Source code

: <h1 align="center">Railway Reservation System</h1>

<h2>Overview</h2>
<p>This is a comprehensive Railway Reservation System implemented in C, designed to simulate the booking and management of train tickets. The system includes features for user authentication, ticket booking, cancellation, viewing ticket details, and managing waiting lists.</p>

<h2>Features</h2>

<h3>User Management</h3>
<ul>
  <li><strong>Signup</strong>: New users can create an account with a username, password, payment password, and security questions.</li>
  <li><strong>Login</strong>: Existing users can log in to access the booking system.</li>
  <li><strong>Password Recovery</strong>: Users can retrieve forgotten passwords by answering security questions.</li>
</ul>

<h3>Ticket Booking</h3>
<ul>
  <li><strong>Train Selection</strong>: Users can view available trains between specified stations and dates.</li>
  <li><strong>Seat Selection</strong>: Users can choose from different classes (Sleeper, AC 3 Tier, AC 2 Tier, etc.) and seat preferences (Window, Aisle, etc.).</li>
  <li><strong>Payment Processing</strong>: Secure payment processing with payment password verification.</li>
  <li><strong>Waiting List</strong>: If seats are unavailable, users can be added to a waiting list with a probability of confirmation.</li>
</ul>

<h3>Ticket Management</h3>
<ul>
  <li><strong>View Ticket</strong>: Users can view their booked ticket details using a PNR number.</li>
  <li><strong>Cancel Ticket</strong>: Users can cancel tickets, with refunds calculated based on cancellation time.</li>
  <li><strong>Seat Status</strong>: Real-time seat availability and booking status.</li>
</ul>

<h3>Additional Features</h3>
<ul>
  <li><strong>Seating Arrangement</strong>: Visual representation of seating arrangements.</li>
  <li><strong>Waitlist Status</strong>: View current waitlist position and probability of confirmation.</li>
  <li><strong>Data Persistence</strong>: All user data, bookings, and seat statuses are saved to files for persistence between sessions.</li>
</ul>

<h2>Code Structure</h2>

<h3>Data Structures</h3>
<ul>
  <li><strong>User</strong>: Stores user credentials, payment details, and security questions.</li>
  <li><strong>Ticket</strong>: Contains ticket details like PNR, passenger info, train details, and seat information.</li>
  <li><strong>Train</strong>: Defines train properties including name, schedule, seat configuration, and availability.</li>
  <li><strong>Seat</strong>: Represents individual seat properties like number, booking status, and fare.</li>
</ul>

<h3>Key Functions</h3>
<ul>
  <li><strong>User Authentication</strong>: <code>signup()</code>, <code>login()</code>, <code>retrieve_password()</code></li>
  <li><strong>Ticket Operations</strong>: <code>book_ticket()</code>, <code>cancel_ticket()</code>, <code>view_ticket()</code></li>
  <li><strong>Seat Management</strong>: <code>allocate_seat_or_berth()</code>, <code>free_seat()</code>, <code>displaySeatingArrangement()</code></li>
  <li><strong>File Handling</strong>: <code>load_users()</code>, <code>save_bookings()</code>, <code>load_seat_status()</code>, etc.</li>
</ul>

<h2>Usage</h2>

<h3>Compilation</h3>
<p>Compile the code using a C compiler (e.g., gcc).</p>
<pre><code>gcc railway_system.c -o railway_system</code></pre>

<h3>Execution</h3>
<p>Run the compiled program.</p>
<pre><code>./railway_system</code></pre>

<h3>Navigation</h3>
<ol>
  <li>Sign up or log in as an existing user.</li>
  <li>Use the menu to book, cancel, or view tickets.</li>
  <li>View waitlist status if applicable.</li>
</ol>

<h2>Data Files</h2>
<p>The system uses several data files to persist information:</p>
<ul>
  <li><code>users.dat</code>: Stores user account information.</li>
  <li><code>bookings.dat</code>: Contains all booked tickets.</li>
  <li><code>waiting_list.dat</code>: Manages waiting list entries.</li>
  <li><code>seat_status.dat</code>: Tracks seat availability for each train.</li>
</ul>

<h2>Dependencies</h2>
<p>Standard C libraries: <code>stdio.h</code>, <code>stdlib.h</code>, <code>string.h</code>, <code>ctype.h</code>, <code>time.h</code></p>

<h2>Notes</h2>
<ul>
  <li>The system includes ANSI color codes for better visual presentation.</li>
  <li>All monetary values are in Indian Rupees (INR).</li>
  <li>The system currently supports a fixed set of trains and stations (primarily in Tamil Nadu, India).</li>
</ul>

....

#### [Problem details]
Down to the last line, restate the records exactly.

#### [Solution to this exercise]
Source code

: <h1 align="center">Railway Reservation System</h1>

<h2>Overview</h2>
<p>This is a comprehensive Railway Reservation System implemented in C, designed to simulate the booking and management of train tickets. The system includes features for user authentication, ticket booking, cancellation, viewing ticket details, and managing waiting lists.</p>

<h2>Features</h2>

<h3>User Management</h3>
<ul>
  <li><strong>Signup</strong>: New users can create an account with a username, password, payment password, and security questions.</li>
  <li><strong>Login</strong>: Existing users can log in to access the booking system.</li>
  <li><strong>Password Recovery</strong>: Users can retrieve forgotten passwords by answering security questions.</li>
</ul>

<h3>Ticket Booking</h3>
<ul>
  <li><strong>Train Selection</strong>: Users can view available trains between specified stations and dates.</li>
  <li><strong>Seat Selection</strong>: Users can choose from different classes (Sleeper, AC 3 Tier, AC 2 Tier, etc.) and seat preferences (Window, Aisle, etc.).</li>
  <li><strong>Payment Processing</strong>: Secure payment processing with payment password verification.</li>
  <li><strong>Waiting List</strong>: If seats are unavailable, users can be added to a waiting list with a probability of confirmation.</li>
</ul>

<h3>Ticket Management</h3>
<ul>
  <li><strong>View Ticket</strong>: Users can view their booked ticket details using a PNR number.</li>
  <li><strong>Cancel Ticket</strong>: Users can cancel tickets, with refunds calculated based on cancellation time.</li>
  <li><strong>Seat Status</strong>: Real-time seat availability and booking status.</li>
</ul>

<h3>Additional Features</h3>
<ul>
  <li><strong>Seating Arrangement</strong>: Visual representation of seating arrangements.</li>
  <li><strong>Waitlist Status</strong>: View current waitlist position and probability of confirmation.</li>
  <li><strong>Data Persistence</strong>: All user data, bookings, and seat statuses are saved to files for persistence between sessions.</li>
</ul>

<h2>Code Structure</h2>

<h3>Data Structures</h3>
<ul>
  <li><strong>User</strong>: Stores user credentials, payment details, and security questions.</li>
  <li><strong>Ticket</strong>: Contains ticket details like PNR, passenger info, train details, and seat information.</li>
  <li><strong>Train</strong>: Defines train properties including name, schedule, seat configuration, and availability.</li>
  <li><strong>Seat</strong>: Represents individual seat properties like number, booking status, and fare.</li>
</ul>

<h3>Key Functions</h3>
<ul>
  <li><strong>User Authentication</strong>: <code>signup()</code>, <code>login()</code>, <code>retrieve_password()</code></li>
  <li><strong>Ticket Operations</strong>: <code>book_ticket()</code>, <code>cancel_ticket()</code>, <code>view_ticket()</code></li>
  <li><strong>Seat Management</strong>: <code>allocate_seat_or_berth()</code>, <code>free_seat()</code>, <code>displaySeatingArrangement()</code></li>
  <li><strong>File Handling</strong>: <code>load_users()</code>, <code>save_bookings()</code>, <code>load_seat_status()</code>, etc.</li>
</ul>

<h2>Usage</h2>

<h3>Compilation</h3>
<p>Compile the code using a C compiler (e.g., gcc).</p>
<pre><code>gcc railway_system.c -o railway_system</code></pre>

<h3>Execution</h3>
<p>Run the compiled program.</p>
<pre><code>./railway_system</code></pre>

<h3>Navigation</h3>
<ol>
  <li>Sign up or log in as an existing user.</li>
  <li>Use the menu to book, cancel, or view tickets.</li>
  <li>View waitlist status if applicable.</li>
</ol>

<h2>Data Files</h2>
<p>The system uses several data files to persist information:</p>
<ul>
  <li><code>users.dat</code>: Stores user account information.</li>
  <li><code>bookings.dat</code>: Contains all booked tickets.</li>
  <li><code>waiting_list.dat</code>: Manages waiting list entries.</li>
  <li><code>seat_status.dat</code>: Tracks seat availability for each train.</li>
</ul>

<h2>Dependencies</h2>
<p>Standard C libraries: <code>stdio.h</code>, <code>stdlib.h</code>, <code>string.h</code>, <code>ctype.h</code>, <code>time.h</code></p>

<h2>Notes</h2>
<ul>
  <li>The system includes ANSI color codes for better visual presentation.</li>
  <li>All monetary values are in Indian Rupees (INR).</li>
  <li>The system currently supports a fixed set of trains and stations (primarily in Tamil Nadu, India).</li>
</ul>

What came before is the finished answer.